Exercise: Write out all the records exactly, and keep any images out.

(Collected data)
________________________________________

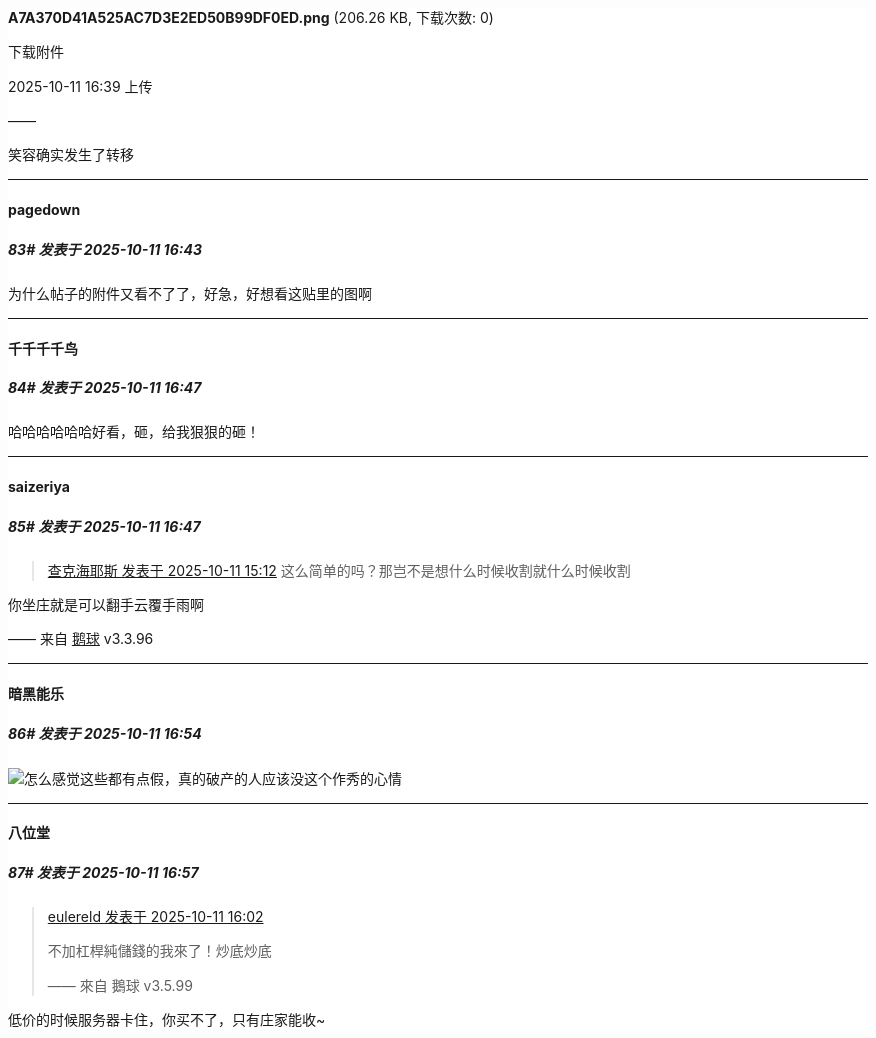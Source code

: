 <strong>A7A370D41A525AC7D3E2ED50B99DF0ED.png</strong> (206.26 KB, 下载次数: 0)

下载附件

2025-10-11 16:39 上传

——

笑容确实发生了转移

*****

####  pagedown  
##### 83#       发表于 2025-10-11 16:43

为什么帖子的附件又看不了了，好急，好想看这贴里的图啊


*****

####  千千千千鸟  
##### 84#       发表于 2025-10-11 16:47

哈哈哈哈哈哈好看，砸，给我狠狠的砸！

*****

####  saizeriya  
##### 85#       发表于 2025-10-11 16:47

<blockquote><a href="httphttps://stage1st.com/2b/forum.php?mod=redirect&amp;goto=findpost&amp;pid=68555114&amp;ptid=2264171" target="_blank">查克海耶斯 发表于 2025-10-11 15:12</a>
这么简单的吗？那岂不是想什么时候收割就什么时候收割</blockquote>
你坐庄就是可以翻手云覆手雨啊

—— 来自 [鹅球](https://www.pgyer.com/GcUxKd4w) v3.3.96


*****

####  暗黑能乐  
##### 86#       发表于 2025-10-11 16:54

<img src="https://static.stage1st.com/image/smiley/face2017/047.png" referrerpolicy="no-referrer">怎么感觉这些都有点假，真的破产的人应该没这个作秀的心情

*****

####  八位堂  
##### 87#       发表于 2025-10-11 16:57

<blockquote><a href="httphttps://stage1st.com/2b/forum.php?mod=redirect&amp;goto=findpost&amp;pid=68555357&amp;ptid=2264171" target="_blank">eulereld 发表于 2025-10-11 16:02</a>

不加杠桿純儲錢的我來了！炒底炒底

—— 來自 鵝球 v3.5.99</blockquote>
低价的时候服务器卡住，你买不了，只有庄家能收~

________________________________________

The answer:
Source code

: <strong>A7A370D41A525AC7D3E2ED50B99DF0ED.png</strong> (206.26 KB, 下载次数: 0)

下载附件

2025-10-11 16:39 上传

——

笑容确实发生了转移

*****

####  pagedown  
##### 83#       发表于 2025-10-11 16:43

为什么帖子的附件又看不了了，好急，好想看这贴里的图啊


*****

####  千千千千鸟  
##### 84#       发表于 2025-10-11 16:47

哈哈哈哈哈哈好看，砸，给我狠狠的砸！

*****

####  saizeriya  
##### 85#       发表于 2025-10-11 16:47

<blockquote><a href="httphttps://stage1st.com/2b/forum.php?mod=redirect&amp;goto=findpost&amp;pid=68555114&amp;ptid=2264171" target="_blank">查克海耶斯 发表于 2025-10-11 15:12</a>
这么简单的吗？那岂不是想什么时候收割就什么时候收割</blockquote>
你坐庄就是可以翻手云覆手雨啊

—— 来自 [鹅球](https://www.pgyer.com/GcUxKd4w) v3.3.96


*****

####  暗黑能乐  
##### 86#       发表于 2025-10-11 16:54

<img src="https://static.stage1st.com/image/smiley/face2017/047.png" referrerpolicy="no-referrer">怎么感觉这些都有点假，真的破产的人应该没这个作秀的心情

*****

####  八位堂  
##### 87#       发表于 2025-10-11 16:57

<blockquote><a href="httphttps://stage1st.com/2b/forum.php?mod=redirect&amp;goto=findpost&amp;pid=68555357&amp;ptid=2264171" target="_blank">eulereld 发表于 2025-10-11 16:02</a>

不加杠桿純儲錢的我來了！炒底炒底

—— 來自 鵝球 v3.5.99</blockquote>
低价的时候服务器卡住，你买不了，只有庄家能收~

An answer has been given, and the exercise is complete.